Animal learning has always fascinated scientists, and on a smaller scale anyone can play at it. For instance, when dogs hear the mailbox clatter open on the front porch, do they bark so ferociously because they forgot the lesson from the day before -- that the mailman is not a threat? Or does the dog think its barking makes the mailman going away, which therefore reinforces the ritualized barking frenzy in its little dog brain? Or is it something entirely different? Does one's human brain limit ones ability to interpret a dog's behavior? I don't know. But how do animals learn? Cooperate? Evolve to learn? These are all interesting questions.

Last year Science (summary) published research by Alex Thornton and Katherine McAuliffe, who observed that meerkats were learning survival skills from their older kin. Adult meerkats would respond to unique age dependent calls of meerkats by preparing scorpions for the young meerkats according to the youngster's developmental ability to deal with the scorpion and its poisonous parts. The older meerkat would then present the age-appropriate, dead/non-poisonous, half-dead or live-ish scorpions to the young meerkats. The research is briefly described in this blurb from NPR.

Meerkats don't engage in the single-handed acrobatic mortal duels that made Rikki-Tikki-Tavi famous, and they seek out prey smaller than cobras -- insects or lizards or venomous scorpions perhaps. But that doesn't mean that the meerkats don't have run-ins with large snakes. The Meerkat Manor clan has quite a few encounters with snakes, and they don't always end well. The show left viewers hanging at the end of one season after a meerkat called Shakespeare (a viewer favorite) had a run in with a puff adder. It was a life and death situation for Shakespeare, who remained unaccounted for when the show resumed the next season.

Similarly, researchers record encounters that meerkats have with snakes all the time. A study in Animal Behavior last month, called "The function of mobbing in cooperative meerkats", sought to learn whether mobbing behavior is used simply to deter predators or for other purposes. Animal Behavior doi:10.1016/j.anbehav.2006.11.021, online August 17th. Also available via this direct link at ZORA (Zurich Open Repository and Archive) The authors first established previous thinking on meerkat mobbing:

The three main functional hypotheses for mobbing, namely predator deterrence, predator risk assessment and transfer of information, as well as the self-advertisement hypothesis, all predict that mobbing intensity will be correlated with threat level and the recruitment of others.

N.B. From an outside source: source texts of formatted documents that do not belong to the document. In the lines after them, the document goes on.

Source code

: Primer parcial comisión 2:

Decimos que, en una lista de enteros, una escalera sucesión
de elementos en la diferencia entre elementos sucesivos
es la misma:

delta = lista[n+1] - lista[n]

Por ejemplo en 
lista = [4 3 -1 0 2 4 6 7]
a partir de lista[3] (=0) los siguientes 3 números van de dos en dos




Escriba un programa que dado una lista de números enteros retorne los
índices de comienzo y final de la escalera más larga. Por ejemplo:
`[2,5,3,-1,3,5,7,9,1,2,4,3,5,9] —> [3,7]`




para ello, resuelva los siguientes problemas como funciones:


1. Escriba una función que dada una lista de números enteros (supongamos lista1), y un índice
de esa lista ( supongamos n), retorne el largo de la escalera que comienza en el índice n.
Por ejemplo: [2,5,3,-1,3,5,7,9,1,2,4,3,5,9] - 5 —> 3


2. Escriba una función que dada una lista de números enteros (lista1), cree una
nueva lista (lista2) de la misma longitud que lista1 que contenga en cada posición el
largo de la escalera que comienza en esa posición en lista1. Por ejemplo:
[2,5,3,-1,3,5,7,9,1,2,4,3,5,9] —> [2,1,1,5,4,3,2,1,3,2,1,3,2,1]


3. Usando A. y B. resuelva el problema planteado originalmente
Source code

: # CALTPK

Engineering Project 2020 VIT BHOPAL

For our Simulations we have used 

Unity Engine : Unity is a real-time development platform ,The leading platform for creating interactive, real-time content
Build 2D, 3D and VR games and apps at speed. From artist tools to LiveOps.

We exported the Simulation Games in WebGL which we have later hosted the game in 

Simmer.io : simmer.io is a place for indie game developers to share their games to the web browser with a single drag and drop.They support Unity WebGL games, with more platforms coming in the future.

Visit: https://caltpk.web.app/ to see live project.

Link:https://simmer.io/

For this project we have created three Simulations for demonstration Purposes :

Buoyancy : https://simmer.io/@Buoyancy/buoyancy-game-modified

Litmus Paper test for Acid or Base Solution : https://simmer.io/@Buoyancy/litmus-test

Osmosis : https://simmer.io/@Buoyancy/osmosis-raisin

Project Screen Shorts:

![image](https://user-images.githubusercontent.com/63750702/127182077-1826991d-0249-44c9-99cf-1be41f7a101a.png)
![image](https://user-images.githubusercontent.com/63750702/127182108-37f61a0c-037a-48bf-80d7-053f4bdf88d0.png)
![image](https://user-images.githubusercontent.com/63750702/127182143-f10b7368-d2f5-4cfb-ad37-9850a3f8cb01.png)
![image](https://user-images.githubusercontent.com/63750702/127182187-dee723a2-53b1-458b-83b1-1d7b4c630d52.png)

Then the authors frame their research question. Here's an excerpt:

"If meerkats mainly mob to deter predators, they should show a strong response to predators but not to non-dangerous animals, and continue this behaviour until the predator leaves the vicinity. Additionally, meerkats should only mob in situations where a predator is likely to leave, and avoid mobbing in situations where this is unlikely, such as on encountering predators hiding in boltholes or hollow trees...."

The authors looked at 564 natural mobbing encounters that recorded over six years. In these instances, did the meerkat lose interest in the subject? Or did the snake or hawk or other animal retreat? These two options were observed in only about 72 of the 564 cases. In all other cases, however, the outcome of the encounter is unknown. The researchers also rounded up various snakes, a pet cat, a pet squirrel, a dead squirrel and other miscellaneous animal subjects and presented them to the meerkats in a cage that the meerkats had been habituated to. The authors concluded that mobbing behavior in meerkats differs according to variables like the age and sex of the animal as well as the threat of the animal being mobbed. They wrote:

"The observations from natural encounters and the experiments showing that meerkats not only mobbed potential predators, but also frequently herbivores, suggest that this behavior is not only to deter predators. They also spent regularly a considerable amount of time mobbing predators that were unlikely to leave the area, such as predators sheltered in burrows (Kalahari Meerkat Project, unpublished data) and puff adders, which were never observed to move in response to meerkat mobbing. This supports that the purpose of mobbing in meerkats, besides deterring predators, is likely to be assessing the risk of the encountered animal and recruiting other group members to the stimuli, which may also serve to transfer information to the others."[emphasis mine]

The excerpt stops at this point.